PASSINGS / Milan Stitt
Milan Stitt, 68, a playwright best known for “The Runner Stumbles,” a drama about a fateful encounter in 1911 between a Catholic priest and a nun, died Thursday of liver cancer at St. Vincent’s Hospital in New York.
Since 1997 he had been head of the dramatic writing program at Carnegie Mellon University’s School of Drama, which announced his death. He was chairman of the playwriting program at Yale University from 1987 to 1993.
Stitt reworked “The Runner Stumbles” many times before he settled on a version that was produced at the Manhattan Theatre Club in 1974. A revision was staged in Stamford, Conn., the next year and then it landed on Broadway for an extensive run starting in 1976. It was later made into a Stanley Kramer film starring Dick Van Dyke and Kathleen Quinlan.

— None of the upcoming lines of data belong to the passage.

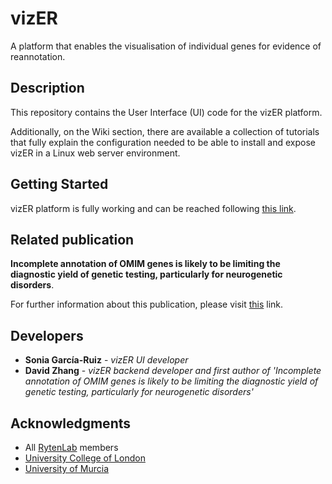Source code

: # vizER
A platform that enables the visualisation of individual genes for evidence of reannotation.  

## Description
This repository contains the User Interface (UI) code for the vizER platform.

Additionally, on the Wiki section, there are available a collection of tutorials that fully explain the configuration needed to be able to install and expose vizER in a Linux web server environment.

## Getting Started
vizER platform is fully working and can be reached following [this link](https://snca.atica.um.es/browser/app/vizER).

## Related publication

**Incomplete annotation of OMIM genes is likely to be limiting the diagnostic yield of genetic testing, particularly for neurogenetic disorders**.

For further information about this publication, please visit [this](https://www.biorxiv.org/content/10.1101/499103v1) link.

## Developers

* **Sonia García-Ruiz** - *vizER UI developer*
* **David Zhang** - *vizER backend developer and first author of 'Incomplete annotation of OMIM genes is likely to be limiting the diagnostic yield of genetic testing, particularly for neurogenetic disorders'*

## Acknowledgments

* All [RytenLab](https://snca.atica.um.es/RytenLab/Team) members
* [University College of London](https://www.ucl.ac.uk/)
* [University of Murcia](https://www.um.es/)
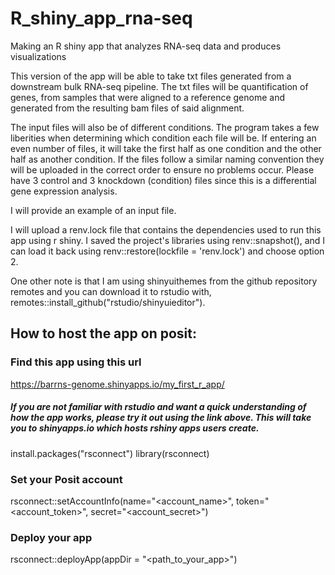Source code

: # R_shiny_app_rna-seq
Making an R shiny app that analyzes RNA-seq data and produces visualizations


This version of the app will be able to take txt files generated from a downstream bulk RNA-seq pipeline. The txt files will be quantification of genes, from samples that were aligned to a reference genome and generated from the resulting bam files of said alignment.

The input files will also be of different conditions. The program takes a few liberities when determining which condition each file will be. If entering an even number of files, it will take the first half as one condition and the other half as another condition. If the files follow a similar naming convention they will be uploaded in the correct order to ensure no problems occur. Please have 3 control and 3 knockdown (condition) files since this is a differential gene expression analysis. 

I will provide an example of an input file.


I will upload a renv.lock file that contains the dependencies used to run this app using r shiny.
I saved the project's libraries using renv::snapshot(), and I can load it back using renv::restore(lockfile = 'renv.lock') and choose option 2.

One other note is that I am using shinyuithemes from the github repository remotes and you can download it to rstudio with, remotes::install_github("rstudio/shinyuieditor").


## How to host the app on posit:

### Find this app using this url
 
 https://barrns-genome.shinyapps.io/my_first_r_app/

##### If you are not familiar with rstudio and want a quick understanding of how the app works, please try it out using the link above. This will take you to shinyapps.io which hosts rshiny apps users create. 
 
install.packages("rsconnect")
library(rsconnect)

### Set your Posit account
rsconnect::setAccountInfo(name="<account_name>", 
                          token="<account_token>", 
                          secret="<account_secret>")

### Deploy your app
rsconnect::deployApp(appDir = "<path_to_your_app>")
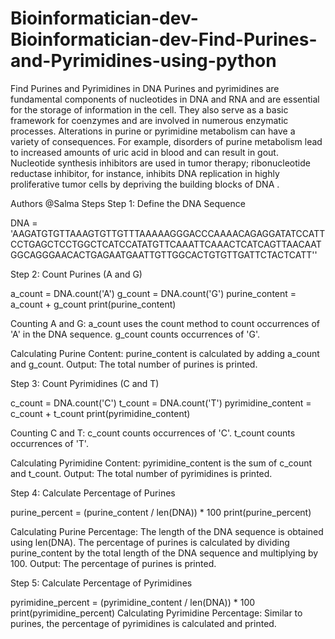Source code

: # Bioinformatician-dev-Bioinformatician-dev-Find-Purines-and-Pyrimidines-using-python
Find Purines and Pyrimidines in DNA
Purines and pyrimidines are fundamental components of nucleotides in DNA and RNA and are essential for the storage of information in the cell. They also serve as a basic framework for coenzymes and are involved in numerous enzymatic processes. Alterations in purine or pyrimidine metabolism can have a variety of consequences. For example, disorders of purine metabolism lead to increased amounts of uric acid in blood and can result in gout. Nucleotide synthesis inhibitors are used in tumor therapy; ribonucleotide reductase inhibitor, for instance, inhibits DNA replication in highly proliferative tumor cells by depriving the building blocks of DNA .

Authors
@Salma
Steps
Step 1: Define the DNA Sequence

DNA = 'AAGATGTGTTAAAGTGTTGTTTAAAAAGGGACCCAAAACAGAGGATATCCATTCCTGAGCTCCTGGCTCATCCATATGTTCAAATTCAAACTCATCAGTTAACAATGGCAGGGAACACTGAGAATGAATTGTTGGCACTGTGTTGATTCTACTCATT''

Step 2: Count Purines (A and G)

a_count = DNA.count('A') g_count = DNA.count('G') purine_content = a_count + g_count print(purine_content)

Counting A and G: a_count uses the count method to count occurrences of 'A' in the DNA sequence. g_count counts occurrences of 'G'.

Calculating Purine Content: purine_content is calculated by adding a_count and g_count. Output: The total number of purines is printed.

Step 3: Count Pyrimidines (C and T)

c_count = DNA.count('C') t_count = DNA.count('T') pyrimidine_content = c_count + t_count print(pyrimidine_content)

Counting C and T: c_count counts occurrences of 'C'. t_count counts occurrences of 'T'.

Calculating Pyrimidine Content: pyrimidine_content is the sum of c_count and t_count. Output: The total number of pyrimidines is printed.

Step 4: Calculate Percentage of Purines

purine_percent = (purine_content / len(DNA)) * 100 print(purine_percent)

Calculating Purine Percentage: The length of the DNA sequence is obtained using len(DNA). The percentage of purines is calculated by dividing purine_content by the total length of the DNA sequence and multiplying by 100. Output: The percentage of purines is printed.

Step 5: Calculate Percentage of Pyrimidines

pyrimidine_percent = (pyrimidine_content / len(DNA)) * 100 print(pyrimidine_percent) Calculating Pyrimidine Percentage: Similar to purines, the percentage of pyrimidines is calculated and printed.
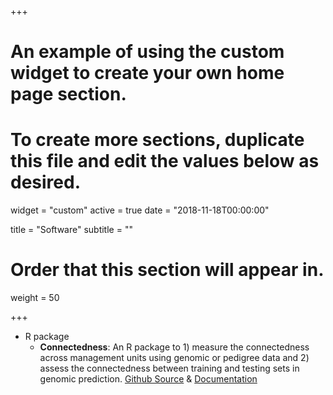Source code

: +++
# An example of using the custom widget to create your own home page section.
# To create more sections, duplicate this file and edit the values below as desired.
widget = "custom"
active = true
date = "2018-11-18T00:00:00"

title = "Software"
subtitle = ""

# Order that this section will appear in.
weight = 50

+++

* R package
  + **Connectedness**: An R package to 1) measure the connectedness across management units using genomic or pedigree data and 2) assess the connectedness between training and testing sets in genomic prediction. [Github Source](https://github.com/HaipengU/Connectedness) & [Documentation](/Rmd/Vignette.html)
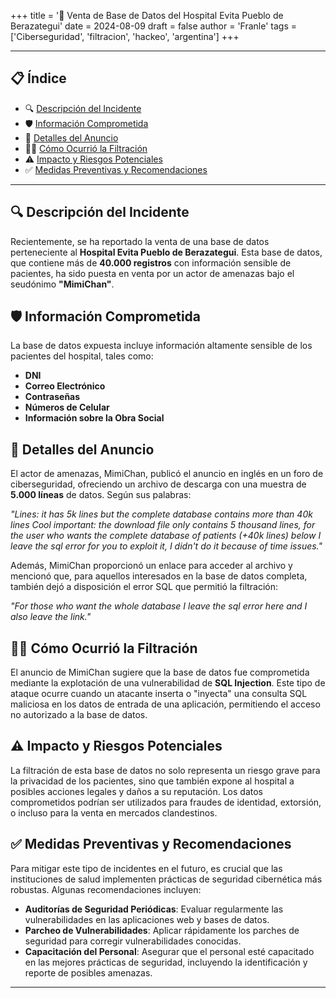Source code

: +++
title = '🚨 Venta de Base de Datos del Hospital Evita Pueblo de Berazategui'
date = 2024-08-09
draft = false
author = 'Franle'
tags = ['Ciberseguridad', 'filtracion', 'hackeo', 'argentina']
+++

---

## 📋 Índice
- 🔍 [Descripción del Incidente](#descripción-del-incidente)
- 🛡️ [Información Comprometida](#información-comprometida)
- 🛑 [Detalles del Anuncio](#detalles-del-anuncio)
- 🕵️‍♂️ [Cómo Ocurrió la Filtración](#cómo-ocurrió-la-filtración)
- ⚠️ [Impacto y Riesgos Potenciales](#impacto-y-riesgos-potenciales)
- ✅ [Medidas Preventivas y Recomendaciones](#medidas-preventivas-y-recomendaciones)

---

## 🔍 Descripción del Incidente

Recientemente, se ha reportado la venta de una base de datos perteneciente al **Hospital Evita Pueblo de Berazategui**. Esta base de datos, que contiene más de **40.000 registros** con información sensible de pacientes, ha sido puesta en venta por un actor de amenazas bajo el seudónimo **"MimiChan"**.

## 🛡️ Información Comprometida

La base de datos expuesta incluye información altamente sensible de los pacientes del hospital, tales como:

- **DNI**
- **Correo Electrónico**
- **Contraseñas**
- **Números de Celular**
- **Información sobre la Obra Social**

## 🛑 Detalles del Anuncio

El actor de amenazas, MimiChan, publicó el anuncio en inglés en un foro de ciberseguridad, ofreciendo un archivo de descarga con una muestra de **5.000 líneas** de datos. Según sus palabras:

_"Lines: it has 5k lines but the complete database contains more than 40k lines Cool important: the download file only contains 5 thousand lines, for the user who wants the complete database of patients (+40k lines) below I leave the sql error for you to exploit it, I didn't do it because of time issues."_

Además, MimiChan proporcionó un enlace para acceder al archivo y mencionó que, para aquellos interesados en la base de datos completa, también dejó a disposición el error SQL que permitió la filtración:

_"For those who want the whole database I leave the sql error here and I also leave the link."_

## 🕵️‍♂️ Cómo Ocurrió la Filtración

El anuncio de MimiChan sugiere que la base de datos fue comprometida mediante la explotación de una vulnerabilidad de **SQL Injection**. Este tipo de ataque ocurre cuando un atacante inserta o "inyecta" una consulta SQL maliciosa en los datos de entrada de una aplicación, permitiendo el acceso no autorizado a la base de datos.

## ⚠️ Impacto y Riesgos Potenciales

La filtración de esta base de datos no solo representa un riesgo grave para la privacidad de los pacientes, sino que también expone al hospital a posibles acciones legales y daños a su reputación. Los datos comprometidos podrían ser utilizados para fraudes de identidad, extorsión, o incluso para la venta en mercados clandestinos.

## ✅ Medidas Preventivas y Recomendaciones

Para mitigar este tipo de incidentes en el futuro, es crucial que las instituciones de salud implementen prácticas de seguridad cibernética más robustas. Algunas recomendaciones incluyen:

- **Auditorías de Seguridad Periódicas**: Evaluar regularmente las vulnerabilidades en las aplicaciones web y bases de datos.
- **Parcheo de Vulnerabilidades**: Aplicar rápidamente los parches de seguridad para corregir vulnerabilidades conocidas.
- **Capacitación del Personal**: Asegurar que el personal esté capacitado en las mejores prácticas de seguridad, incluyendo la identificación y reporte de posibles amenazas.

---
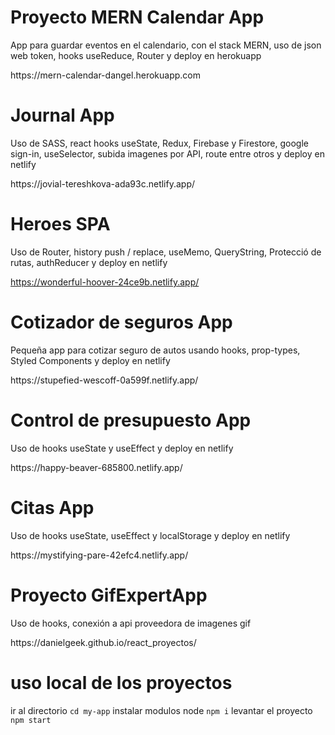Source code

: 
# Proyecto MERN Calendar App
<p>App para guardar eventos en el calendario, con el stack MERN, uso de json web token, hooks useReduce, Router y deploy en herokuapp </p>
https://mern-calendar-dangel.herokuapp.com


# Journal App <br>
<p>Uso de SASS, react hooks useState, Redux, Firebase y Firestore, google sign-in, useSelector, subida imagenes por API, route entre otros y deploy en netlify </p>
https://jovial-tereshkova-ada93c.netlify.app/

# Heroes SPA <br>
<p>Uso de Router, history push / replace, useMemo, QueryString, Protecció de rutas, authReducer y deploy en netlify </p>

https://wonderful-hoover-24ce9b.netlify.app/

# Cotizador de seguros App <br>
<p>Pequeña app para cotizar seguro de autos usando hooks, prop-types, Styled Components y deploy en netlify </p>
https://stupefied-wescoff-0a599f.netlify.app/

# Control de presupuesto App <br> 
<p>Uso de hooks useState y useEffect y deploy en netlify</p>
https://happy-beaver-685800.netlify.app/

# Citas App <br>
<p>Uso de hooks useState, useEffect y localStorage y deploy en netlify</p>
https://mystifying-pare-42efc4.netlify.app/


# Proyecto GifExpertApp <br>
<p>Uso de hooks, conexión a api proveedora de imagenes gif</p>
https://danielgeek.github.io/react_proyectos/


# uso local de los proyectos
ir al directorio
`cd my-app`
instalar modulos node
`npm i`
levantar el proyecto
`npm start`
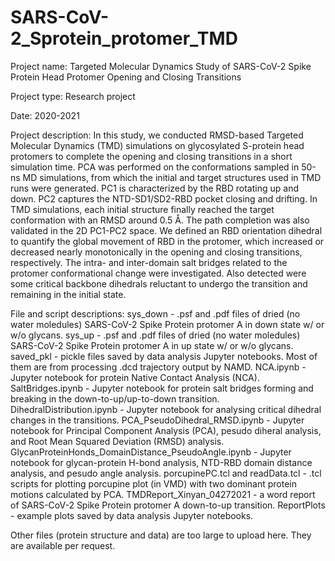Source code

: # SARS-CoV-2_Sprotein_protomer_TMD

Project name: Targeted Molecular Dynamics Study of SARS-CoV-2 Spike Protein Head Protomer Opening and Closing Transitions

Project type: Research project

Date: 2020-2021

Project description: In this study, we conducted RMSD-based Targeted Molecular Dynamics (TMD) simulations on glycosylated S-protein head protomers to complete the opening and closing transitions in a short simulation time. PCA was performed on the conformations sampled in 50-ns MD simulations, from which the initial and target structures used in TMD runs were generated. PC1 is characterized by the RBD rotating up and down. PC2 captures the NTD-SD1/SD2-RBD pocket closing and drifting. In TMD simulations, each initial structure finally reached the target conformation with an RMSD around 0.5 Å. The path completion was also validated in the 2D PC1-PC2 space. We defined an RBD orientation dihedral to quantify the global movement of RBD in the protomer, which increased or decreased nearly monotonically in the opening and closing transitions, respectively. The intra- and inter-domain salt bridges related to the protomer conformational change were investigated. Also detected were some critical backbone dihedrals reluctant to undergo the transition and remaining in the initial state.

File and script descriptions:
  sys_down - .psf and .pdf files of dried (no water moledules) SARS-CoV-2 Spike Protein protomer A in down state w/ or w/o glycans.
  sys_up - .psf and .pdf files of dried (no water moledules) SARS-CoV-2 Spike Protein protomer A in up state w/ or w/o glycans.
  saved_pkl - pickle files saved by data analysis Jupyter notebooks. Most of them are from processing .dcd trajectory output by NAMD.
  NCA.ipynb - Jupyter notebook for protein Native Contact Analysis (NCA).
  SaltBridges.ipynb - Jupyter notebook for protein salt bridges forming and breaking in the down-to-up/up-to-down transition.
  DihedralDistribution.ipynb - Jupyter notebook for analysing critical dihedral changes in the transitions.
  PCA_PseudoDihedral_RMSD.ipynb - Jupyter notebook for Principal Component Analysis (PCA), pesudo diheral analysis, and Root Mean Squared Deviation (RMSD) analysis.
  GlycanProteinHonds_DomainDistance_PseudoAngle.ipynb - Jupyter notebook for glycan-protein H-bond analysis, NTD-RBD domain distance analysis, and pesudo angle analysis.
  porcupinePC.tcl and readData.tcl - .tcl scripts for plotting porcupine plot (in VMD) with two dominant protein motions calculated by PCA.
  TMDReport_Xinyan_04272021 - a word report of SARS-CoV-2 Spike Protein protomer A down-to-up transition.
  ReportPlots - example plots saved by data analysis Jupyter notebooks.

Other files (protein structure and data) are too large to upload here. They are available per request.
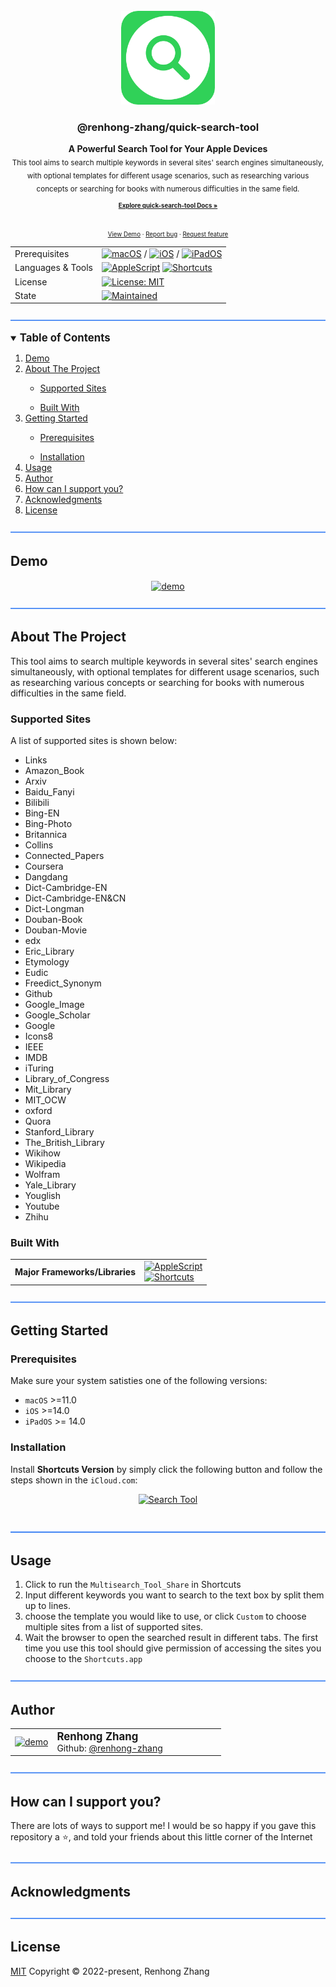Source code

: <!--- Source file(s) of this README: -->
<!--- 
Markdown: input: "_readme_blueprint.md" 
JSON: input config: "_readme_blueprint.json" 
JSON: config data: "config_data.json" 
JSON: package: "_readme_package.json" -->
<br />
<div align="center">
  <a href="https://github.com/renhong-zhang/quick-search-tool">
    <img style="max-height:150px; max-width:300px; overflow: hidden" src="assets/logo.png" alt="Logo">
  </a>
  <h3 align="center">@renhong-zhang/quick-search-tool</h3>
  <p align="center">
    <b>A Powerful Search Tool for Your Apple Devices</b></br>
    <sub>This tool aims to search multiple keywords in several sites' search engines simultaneously, with optional templates for different usage scenarios, such as researching various concepts or searching for books with numerous difficulties in the same field.<sub>
        <br>
        <a href="asset.doc.link"><strong>Explore quick-search-tool Docs »</strong></a>
        <br>
        <br>
        <a href="https://github.com/renhong-zhang/quick-search-tool#Demo">View Demo</a>
        ·
        <a href="https://github.com/renhong-zhang/quick-search-tool/issues/new?assignees=-&labels=bug&template=bug_report.yml">Report
          bug</a>
        ·
        <a href="https://github.com/renhong-zhang/quick-search-tool/issues/new?assignees=&labels=feature&template=feature_request.yml">Request
          feature</a>
  </p>
</div>
<p align="left">
<table border="00" width="100%" style="margin: 0px;" id="badge" cellspacing="0">
  <tr>
    <td>Prerequisites</td>
    <td><a href="#"><img alt="macOS" src="https://img.shields.io/badge/macOS-%3E%3D11.0-blue?&style=flat-square" height="20" /></a> / <a href="#"><img alt="iOS" src="https://img.shields.io/badge/iOS-%3E%3D14.0-blue?&style=flat-square" height="20" /></a> / <a href="#"><img alt="iPadOS" src="https://img.shields.io/badge/iPadOS-%3E%3D14.0-blue?&style=flat-square" height="20" /></a></td>
  </tr>
  <tr>
    <td>Languages & Tools</td>
    <td><a href="#"><img alt="AppleScript" src="https://img.shields.io/badge/-AppleScript-blue?&style=flat-square" height="20" /></a> <a href="#"><img alt="Shortcuts" src="https://img.shields.io/badge/Apple-Shortcuts-blue?&style=flat-square" height="20" /></a></td>
  </tr>
  <tr>
    <td>License</td>
    <td><a href="https://opensource.org/licenses/MIT"><img alt="License: MIT" src="https://img.shields.io/badge/license-MIT-yellow?&style=plastic" height="20" /></a></td>
  </tr>
  <tr>
    <td>State</td>
    <td><a href="https://github.com/renhong-zhang/quick-search-tool/graphs/commit-activity"><img alt="Maintained" src="https://img.shields.io/badge/Maintained%3F-yes-green.svg?&style=plastic" height="20" /></a></td>
  </tr>
</table>
</p>

[![-----------------------------------------------------](assets/line.png)](#table-of-contents)
<details open>
	<summary><big><b>Table of Contents</big></b></summary>
	<ol>
		<li><a href="#demo">Demo</a></li>
<li><a href="#about-the-project">About The Project</a></li>
<ul><li><a href="#supported-sites-">Supported Sites </a></li></ul>
<ul><li><a href="#built-with">Built With</a></li></ul>
<li><a href="#getting-started">Getting Started</a></li>
<ul><li><a href="#prerequisites">Prerequisites</a></li></ul>
<ul><li><a href="#installation">Installation</a></li></ul>
<li><a href="#usage">Usage</a></li>
<li><a href="#author-">Author </a></li>
<li><a href="#how-can-i-support-you">How can I support you?</a></li>
<li><a href="#acknowledgments">Acknowledgments</a></li>
<li><a href="#license">License</a></li>
	</ol>
</details>

[![-----------------------------------------------------](assets/line.png)](#demo)
## Demo
<p align="center">
 <a href="#"> <img align="center" width="800px"
    src="assets/demo.gif"
    alt="demo" />
</a></p>

[![-----------------------------------------------------](assets/line.png)](#about-the-project)
## About The Project
This tool aims to search multiple keywords in several sites' search engines simultaneously, with optional templates for different usage scenarios, such as researching various concepts or searching for books with numerous difficulties in the same field.

### Supported Sites 
A list of supported sites is shown below:
* Links
* Amazon_Book
* Arxiv
* Baidu_Fanyi
* Bilibili
* Bing-EN
* Bing-Photo
* Britannica
* Collins
* Connected_Papers
* Coursera
* Dangdang
* Dict-Cambridge-EN
* Dict-Cambridge-EN&CN
* Dict-Longman
* Douban-Book
* Douban-Movie
* edx
* Eric_Library
* Etymology
* Eudic
* Freedict_Synonym
* Github
* Google_Image
* Google_Scholar
* Google
* Icons8
* IEEE
* IMDB
* iTuring
* Library_of_Congress
* Mit_Library
* MIT_OCW
* oxford
* Quora
* Stanford_Library
* The_British_Library
* Wikihow
* Wikipedia
* Wolfram
* Yale_Library
* Youglish
* Youtube
* Zhihu

### Built With
<p align="left">
<table border="00" width="100%" style="margin: 0px;" id="badge" cellspacing="0">
  <tr>
    <td><b>Major Frameworks/Libraries</b></td>
    <td>
      <a href="#"><img alt="AppleScript" src="https://img.shields.io/badge/-AppleScript-blue?&style=flat-square" height="20" /></a><br><a href="#"><img alt="Shortcuts" src="https://img.shields.io/badge/Apple-Shortcuts-blue?&style=flat-square" height="20" /></a>
    </td>
  </tr>
</table>
</p>

[![-----------------------------------------------------](assets/line.png)](#getting-started)
## Getting Started

### Prerequisites
Make sure your system satisties one of the following versions:
* `macOS` >=11.0
* `iOS` >=14.0
* `iPadOS` >= 14.0

### Installation
Install **Shortcuts Version** by simply click the following button and follow the steps shown in the `iCloud.com`:
<br>
<div align="center">
  <a href="https://www.icloud.com/shortcuts/029aa394b5314d0f9258af8d9bd4fb4d"><img alt="Search Tool" width="40%"
      src="https://img.shields.io/badge/Install-Search%20Tool-brightgreen?"></a>
</div>
<br>

[![-----------------------------------------------------](assets/line.png)](#usage)
## Usage
1. Click to run the `Multisearch_Tool_Share` in Shortcuts
2. Input different keywords you want to search to the text box by split them up to lines.
3. choose the template you would like to use, or click `Custom` to choose multiple sites from a list of supported sites.
4. Wait the browser to open the searched result in different tabs. The first time you use this tool should give permission of accessing the sites you choose to the `Shortcuts.app`

[![-----------------------------------------------------](assets/line.png)](#author-)
## Author 
<p align="left">
<table border="00" width="100%" style="margin: 0px;" id="badge" cellspacing="0">
    <tr>
        <td width="20%">
            <a href="https://github.com/renhong-zhang"><img width="100%" align="top-left"
                    src="https://github.com/renhong-zhang.png?size=512" alt="demo" id="avatar" /></a>
        </td>
        <td><big><b>Renhong Zhang</b></big>
            <br>
            Github: <a href="https://github.com/renhong-zhang">@renhong-zhang</a>
        </td>
    </tr>
</table>
</p>

[![-----------------------------------------------------](assets/line.png)](#how-can-i-support-you)
## How can I support you?
There are lots of ways to support me! I would be so happy if you gave this repository a ⭐️, and told your friends about this little corner of the Internet

[![-----------------------------------------------------](assets/line.png)](#acknowledgments)
## Acknowledgments

[![-----------------------------------------------------](assets/line.png)](#license)
## License

[MIT](https://opensource.org/licenses/MIT)
Copyright © 2022-present, Renhong Zhang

Stitt was born Feb. 9, 1941, in Detroit and studied at the University of Michigan, earning a bachelor’s degree in 1963. He received a master’s of fine arts in 1966 from Yale, where he began working on “The Runner Stumbles.”
After college he held various writing, publicity and theater jobs. Following the success of “The Runner Stumbles,” he worked as literary manager of the off-Broadway Circle Repertory Company.
Among his other writing credits were “Back in the Race” and “Labor Day.”